What do you want to make?

I want to develop a performance and installation practice that asks whether embracing the precarious, and fragile position of improvisation can allow for greater human agency. My work will attempt to disrupt standard music making methods, and tools through improvisation, networks, and custom software instruments. For my final work I wish to perform a multi instrumental work that embraces the unstable nature of improvisation in software and music. I wish to put stress on my training in jazz improvisation through experimentation with custom built algorithmic instruments, as a exploration into whether improvisation can be a force for resistance against standardisation.

Why do you want to make it?

Improvisation interests me because of its immediacy, and its possibility for the unexpected. It is an act that we are not openly encouraged to explore, and the fields that perpetuate the practice are often closed and specific. In saying this however, improvisation is expressed in our daily activities. Yes like many improvisational practices, the daily events are imbued with affect that imply many of the actions. Mattin sheds light on the fragility of improvisation and suggests its essentially in an improvisational music making process. To extend this idea, I believe it is the improvisation beyond an inherent system that allows improvisators to break a standard cycle. I wonder weather outside of music, by embracing the fragility of improvisation and collaboration we can critique our ubiquitous systems in new and exciting ways, and resist the forces of standardisation and blind progress.

Music has a long history of improvisation, its roots likely formed by it. Yet too, music has a long history of standardsiation, much like language, tools were developed for its archival and dissemination. Only at very distinct times in our history can we see spikes of an improvised mainstream, which since has dwindled into a relatively fringe practice. Outside of music, one could suggest that improvisational practices exist within the DIY and Open Source software scene (to name two), which were born out of empowerment, and in some ways resistance.

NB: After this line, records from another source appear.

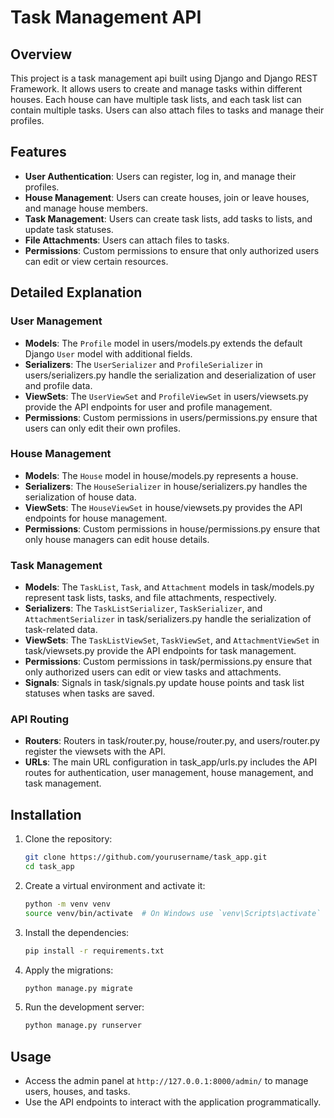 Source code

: # Task Management API

## Overview

This project is a task management api built using Django and Django REST Framework. It allows users to create and manage tasks within different houses. Each house can have multiple task lists, and each task list can contain multiple tasks. Users can also attach files to tasks and manage their profiles.

## Features

- **User Authentication**: Users can register, log in, and manage their profiles.
- **House Management**: Users can create houses, join or leave houses, and manage house members.
- **Task Management**: Users can create task lists, add tasks to lists, and update task statuses.
- **File Attachments**: Users can attach files to tasks.
- **Permissions**: Custom permissions to ensure that only authorized users can edit or view certain resources.

## Detailed Explanation

### User Management

- **Models**: The `Profile` model in users/models.py extends the default Django `User` model with additional fields.
- **Serializers**: The `UserSerializer` and `ProfileSerializer` in users/serializers.py handle the serialization and deserialization of user and profile data.
- **ViewSets**: The `UserViewSet` and `ProfileViewSet` in users/viewsets.py provide the API endpoints for user and profile management.
- **Permissions**: Custom permissions in users/permissions.py ensure that users can only edit their own profiles.

### House Management

- **Models**: The `House` model in house/models.py represents a house.
- **Serializers**: The `HouseSerializer` in house/serializers.py handles the serialization of house data.
- **ViewSets**: The `HouseViewSet` in house/viewsets.py provides the API endpoints for house management.
- **Permissions**: Custom permissions in house/permissions.py ensure that only house managers can edit house details.

### Task Management

- **Models**: The `TaskList`, `Task`, and `Attachment` models in task/models.py represent task lists, tasks, and file attachments, respectively.
- **Serializers**: The `TaskListSerializer`, `TaskSerializer`, and `AttachmentSerializer` in task/serializers.py handle the serialization of task-related data.
- **ViewSets**: The `TaskListViewSet`, `TaskViewSet`, and `AttachmentViewSet` in task/viewsets.py provide the API endpoints for task management.
- **Permissions**: Custom permissions in task/permissions.py ensure that only authorized users can edit or view tasks and attachments.
- **Signals**: Signals in task/signals.py update house points and task list statuses when tasks are saved.

### API Routing

- **Routers**: Routers in task/router.py, house/router.py, and users/router.py register the viewsets with the API.
- **URLs**: The main URL configuration in task_app/urls.py includes the API routes for authentication, user management, house management, and task management.

## Installation

1. Clone the repository:
   ```sh
   git clone https://github.com/yourusername/task_app.git
   cd task_app
   ```

2. Create a virtual environment and activate it:
   ```sh
   python -m venv venv
   source venv/bin/activate  # On Windows use `venv\Scripts\activate`
   ```

3. Install the dependencies:
   ```sh
   pip install -r requirements.txt
   ```

4. Apply the migrations:
   ```sh
   python manage.py migrate
   ```

5. Run the development server:
   ```sh
   python manage.py runserver
   ```

## Usage

- Access the admin panel at `http://127.0.0.1:8000/admin/` to manage users, houses, and tasks.
- Use the API endpoints to interact with the application programmatically.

I wish to understand my position within this interaction, how the systems impose themselves on me, and visa versa.

Relation to larger context

In society we are not encouraged to perform outside of the frameworks provided to us through law, education, culture, and consumption. Improvisation allows us to take these systems and play with them, allowing new angles into their functions. The act of improvisation too is different to random acts, although chance is gracoiously embraced, as it it reinforces responsibility. In an improvisational act, the improvisor is taking risks to explore possibilities full accepting the possiblities for failiure and the responsibilities of the consequence of deep experimentation. Unlike a compositional method, perfection is not an option, nor is it aspirational. The spontaneous exploration of a system, or network of systems, its deconstruction, augmentation or abstinence is at the core of improvisational motivation.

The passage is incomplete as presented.